- Task inputs
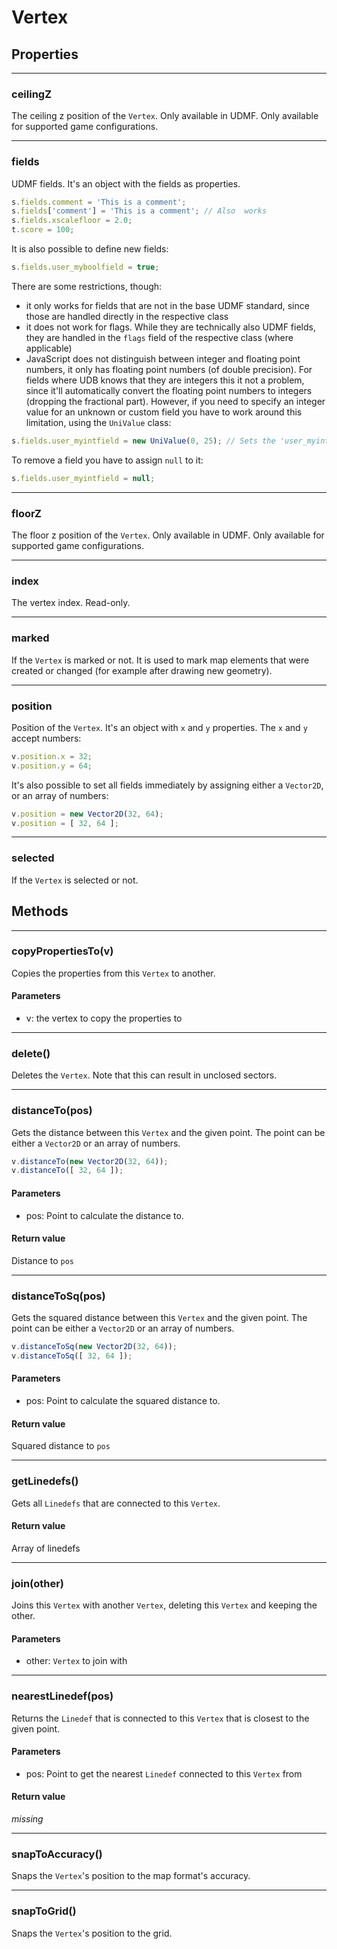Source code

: # Vertex

## Properties

---
### ceilingZ
The ceiling z position of the `Vertex`. Only available in UDMF. Only available for supported game configurations.

---
### fields
UDMF fields. It's an object with the fields as properties.

```js
s.fields.comment = 'This is a comment';
s.fields['comment'] = 'This is a comment'; // Also  works
s.fields.xscalefloor = 2.0;
t.score = 100;
```
It is also possible to define new fields:

```js
s.fields.user_myboolfield = true;
```
There are some restrictions, though:

* it only works for fields that are not in the base UDMF standard, since those are handled directly in the respective class
* it does not work for flags. While they are technically also UDMF fields, they are handled in the `flags` field of the respective class (where applicable)
* JavaScript does not distinguish between integer and floating point numbers, it only has floating point numbers (of double precision). For fields where UDB knows that they are integers this it not a problem, since it'll automatically convert the floating point numbers to integers (dropping the fractional part). However, if you need to specify an integer value for an unknown or custom field you have to work around this limitation, using the `UniValue` class:

```js
s.fields.user_myintfield = new UniValue(0, 25); // Sets the 'user_myintfield' field to an integer value of 25
```
To remove a field you have to assign `null` to it:

```js
s.fields.user_myintfield = null;
```

---
### floorZ
The floor z position of the `Vertex`. Only available in UDMF. Only available for supported game configurations.

---
### index
The vertex index. Read-only.

---
### marked
If the `Vertex` is marked or not. It is used to mark map elements that were created or changed (for example after drawing new geometry).

---
### position
Position of the `Vertex`. It's an object with `x` and `y` properties.
The `x` and `y` accept numbers:

```js
v.position.x = 32;
v.position.y = 64;
```
It's also possible to set all fields immediately by assigning either a `Vector2D`, or an array of numbers:

```js
v.position = new Vector2D(32, 64);
v.position = [ 32, 64 ];
```

---
### selected
If the `Vertex` is selected or not.
## Methods

---
### copyPropertiesTo(v)
Copies the properties from this `Vertex` to another.
#### Parameters
* v: the vertex to copy the properties to

---
### delete()
Deletes the `Vertex`. Note that this can result in unclosed sectors.

---
### distanceTo(pos)
Gets the distance between this `Vertex` and the given point.
The point can be either a `Vector2D` or an array of numbers.

```js
v.distanceTo(new Vector2D(32, 64));
v.distanceTo([ 32, 64 ]);
```
#### Parameters
* pos: Point to calculate the distance to.
#### Return value
Distance to `pos`

---
### distanceToSq(pos)
Gets the squared distance between this `Vertex` and the given point.
The point can be either a `Vector2D` or an array of numbers.

```js
v.distanceToSq(new Vector2D(32, 64));
v.distanceToSq([ 32, 64 ]);
```
#### Parameters
* pos: Point to calculate the squared distance to.
#### Return value
Squared distance to `pos`

---
### getLinedefs()
Gets all `Linedefs` that are connected to this `Vertex`.
#### Return value
Array of linedefs

---
### join(other)
Joins this `Vertex` with another `Vertex`, deleting this `Vertex` and keeping the other.
#### Parameters
* other: `Vertex` to join with

---
### nearestLinedef(pos)
Returns the `Linedef` that is connected to this `Vertex` that is closest to the given point.
#### Parameters
* pos: Point to get the nearest `Linedef` connected to this `Vertex` from
#### Return value
*missing*

---
### snapToAccuracy()
Snaps the `Vertex`'s position to the map format's accuracy.

---
### snapToGrid()
Snaps the `Vertex`'s position to the grid.
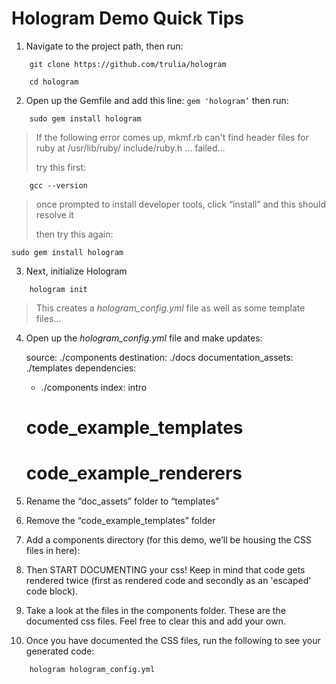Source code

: # Hologram Demo Quick Tips

1. Navigate to the project path, then run:
```
	git clone https://github.com/trulia/hologram

	cd hologram

```

2. Open up the Gemfile and add this line: `gem 'hologram’` then run:
```
	sudo gem install hologram
```

> If the following error comes up, mkmf.rb can't find header files for ruby at /usr/lib/ruby/ include/ruby.h … failed...
>
> try this first:
>
```
	gcc --version
```
>
> once prompted to install developer tools, click “install” and this should resolve it
>
> then try this again:
>
```
sudo gem install hologram
```

3. Next, initialize Hologram

```
	hologram init
```

> This creates a _hologram_config.yml_ file as well as some template files…

4. Open up the _hologram_config.yml_ file and make updates:

	source: ./components
  destination: ./docs
  documentation_assets: ./templates
  dependencies:
    - ./components
	index: intro
	# code_example_templates
	# code_example_renderers

5. Rename the “doc_assets” folder to “templates”

6. Remove the “code_example_templates” folder

7. Add a components directory (for this demo, we’ll be housing the CSS files in here):

8. Then START DOCUMENTING your css! Keep in mind that code gets rendered twice (first as rendered code and secondly as an 'escaped' code block).

9. Take a look at the files in the components folder. These are the documented css files. Feel free to clear this and add your own.

10. Once you have documented the CSS files, run the following to see your generated code:
```
	hologram hologram_config.yml
```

- What is needed
What lines in the material above include "calculate"? Copy every one of them.

- Solution for this task
* pos: Point to calculate the distance to.
* pos: Point to calculate the squared distance to.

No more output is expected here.